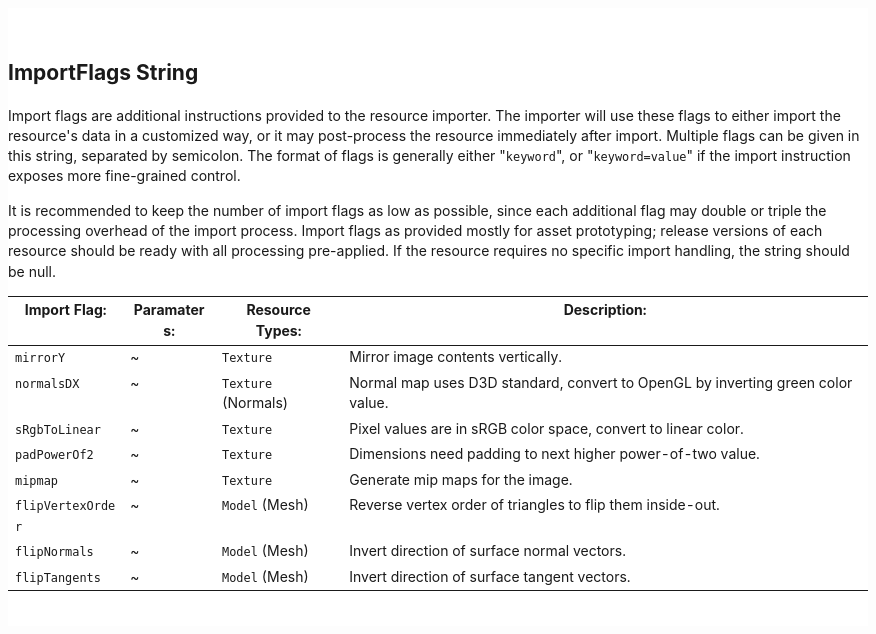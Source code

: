 <br>


## ImportFlags String
Import flags are additional instructions provided to the resource importer. The importer will use these flags to either import the resource's data in a customized way, or it may post-process the resource immediately after import.
Multiple flags can be given in this string, separated by semicolon. The format of flags is generally either "`keyword`", or "`keyword=value`" if the import instruction exposes more fine-grained control.

It is recommended to keep the number of import flags as low as possible, since each additional flag may double or triple the processing overhead of the import process. Import flags as provided mostly for asset prototyping; release versions of each resource should be ready with all processing pre-applied.
If the resource requires no specific import handling, the string should be null.

| Import Flag:      | Paramaters: | Resource Types:     | Description:                                                   |
| ----------------- | ----------- | ------------------- | -------------------------------------------------------------- |
| `mirrorY`         | ~           | `Texture`           | Mirror image contents vertically.                              |
| `normalsDX`       | ~           | `Texture` (Normals) | Normal map uses D3D standard, convert to OpenGL by inverting green color value. |
| `sRgbToLinear`    | ~           | `Texture`           | Pixel values are in sRGB color space, convert to linear color. |
| `padPowerOf2`     | ~           | `Texture`           | Dimensions need padding to next higher power-of-two value.     |
| `mipmap`          | ~           | `Texture`           | Generate mip maps for the image.                               |
| `flipVertexOrder` | ~           | `Model` (Mesh)      | Reverse vertex order of triangles to flip them inside-out.     |
| `flipNormals`     | ~           | `Model` (Mesh)      | Invert direction of surface normal vectors.                    |
| `flipTangents`    | ~           | `Model` (Mesh)      | Invert direction of surface tangent vectors.                   |
<br>
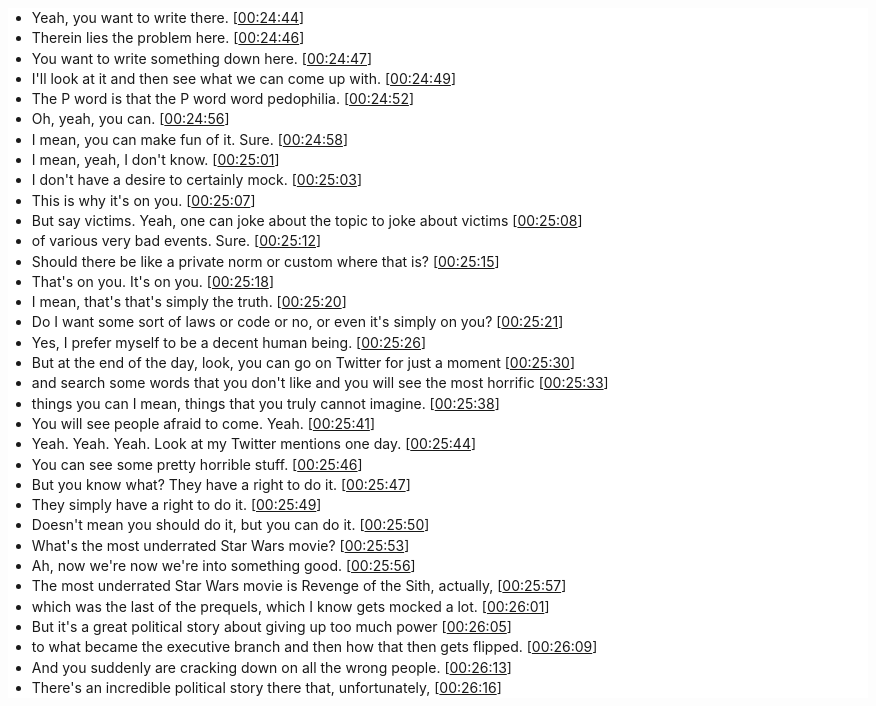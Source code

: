 *  Yeah, you want to write there. [[00:24:44](https://www.youtube.com/watch?v=iBU6d8DaQXI&t=1484.32s)]
*  Therein lies the problem here. [[00:24:46](https://www.youtube.com/watch?v=iBU6d8DaQXI&t=1486.04s)]
*  You want to write something down here. [[00:24:47](https://www.youtube.com/watch?v=iBU6d8DaQXI&t=1487.28s)]
*  I'll look at it and then see what we can come up with. [[00:24:49](https://www.youtube.com/watch?v=iBU6d8DaQXI&t=1489.52s)]
*  The P word is that the P word word pedophilia. [[00:24:52](https://www.youtube.com/watch?v=iBU6d8DaQXI&t=1492.1599999999999s)]
*  Oh, yeah, you can. [[00:24:56](https://www.youtube.com/watch?v=iBU6d8DaQXI&t=1496.04s)]
*  I mean, you can make fun of it. Sure. [[00:24:58](https://www.youtube.com/watch?v=iBU6d8DaQXI&t=1498.0s)]
*  I mean, yeah, I don't know. [[00:25:01](https://www.youtube.com/watch?v=iBU6d8DaQXI&t=1501.12s)]
*  I don't have a desire to certainly mock. [[00:25:03](https://www.youtube.com/watch?v=iBU6d8DaQXI&t=1503.72s)]
*  This is why it's on you. [[00:25:07](https://www.youtube.com/watch?v=iBU6d8DaQXI&t=1507.44s)]
*  But say victims. Yeah, one can joke about the topic to joke about victims [[00:25:08](https://www.youtube.com/watch?v=iBU6d8DaQXI&t=1508.52s)]
*  of various very bad events. Sure. [[00:25:12](https://www.youtube.com/watch?v=iBU6d8DaQXI&t=1512.96s)]
*  Should there be like a private norm or custom where that is? [[00:25:15](https://www.youtube.com/watch?v=iBU6d8DaQXI&t=1515.48s)]
*  That's on you. It's on you. [[00:25:18](https://www.youtube.com/watch?v=iBU6d8DaQXI&t=1518.64s)]
*  I mean, that's that's simply the truth. [[00:25:20](https://www.youtube.com/watch?v=iBU6d8DaQXI&t=1520.4s)]
*  Do I want some sort of laws or code or no, or even it's simply on you? [[00:25:21](https://www.youtube.com/watch?v=iBU6d8DaQXI&t=1521.96s)]
*  Yes, I prefer myself to be a decent human being. [[00:25:26](https://www.youtube.com/watch?v=iBU6d8DaQXI&t=1526.72s)]
*  But at the end of the day, look, you can go on Twitter for just a moment [[00:25:30](https://www.youtube.com/watch?v=iBU6d8DaQXI&t=1530.52s)]
*  and search some words that you don't like and you will see the most horrific [[00:25:33](https://www.youtube.com/watch?v=iBU6d8DaQXI&t=1533.88s)]
*  things you can I mean, things that you truly cannot imagine. [[00:25:38](https://www.youtube.com/watch?v=iBU6d8DaQXI&t=1538.68s)]
*  You will see people afraid to come. Yeah. [[00:25:41](https://www.youtube.com/watch?v=iBU6d8DaQXI&t=1541.52s)]
*  Yeah. Yeah. Yeah. Look at my Twitter mentions one day. [[00:25:44](https://www.youtube.com/watch?v=iBU6d8DaQXI&t=1544.28s)]
*  You can see some pretty horrible stuff. [[00:25:46](https://www.youtube.com/watch?v=iBU6d8DaQXI&t=1546.1200000000001s)]
*  But you know what? They have a right to do it. [[00:25:47](https://www.youtube.com/watch?v=iBU6d8DaQXI&t=1547.72s)]
*  They simply have a right to do it. [[00:25:49](https://www.youtube.com/watch?v=iBU6d8DaQXI&t=1549.3600000000001s)]
*  Doesn't mean you should do it, but you can do it. [[00:25:50](https://www.youtube.com/watch?v=iBU6d8DaQXI&t=1550.88s)]
*  What's the most underrated Star Wars movie? [[00:25:53](https://www.youtube.com/watch?v=iBU6d8DaQXI&t=1553.28s)]
*  Ah, now we're now we're into something good. [[00:25:56](https://www.youtube.com/watch?v=iBU6d8DaQXI&t=1556.2s)]
*  The most underrated Star Wars movie is Revenge of the Sith, actually, [[00:25:57](https://www.youtube.com/watch?v=iBU6d8DaQXI&t=1557.8s)]
*  which was the last of the prequels, which I know gets mocked a lot. [[00:26:01](https://www.youtube.com/watch?v=iBU6d8DaQXI&t=1561.8400000000001s)]
*  But it's a great political story about giving up too much power [[00:26:05](https://www.youtube.com/watch?v=iBU6d8DaQXI&t=1565.2s)]
*  to what became the executive branch and then how that then gets flipped. [[00:26:09](https://www.youtube.com/watch?v=iBU6d8DaQXI&t=1569.04s)]
*  And you suddenly are cracking down on all the wrong people. [[00:26:13](https://www.youtube.com/watch?v=iBU6d8DaQXI&t=1573.24s)]
*  There's an incredible political story there that, unfortunately, [[00:26:16](https://www.youtube.com/watch?v=iBU6d8DaQXI&t=1576.24s)]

WHAT IS REQUIRED:
Print again, exactly, the lines of the records above from the first line through the line with "Import flags are". No pictures.

ANSWER TO THE EXERCISE:
Source code

: <br>


## ImportFlags String
Import flags are additional instructions provided to the resource importer. The importer will use these flags to either import the resource's data in a customized way, or it may post-process the resource immediately after import.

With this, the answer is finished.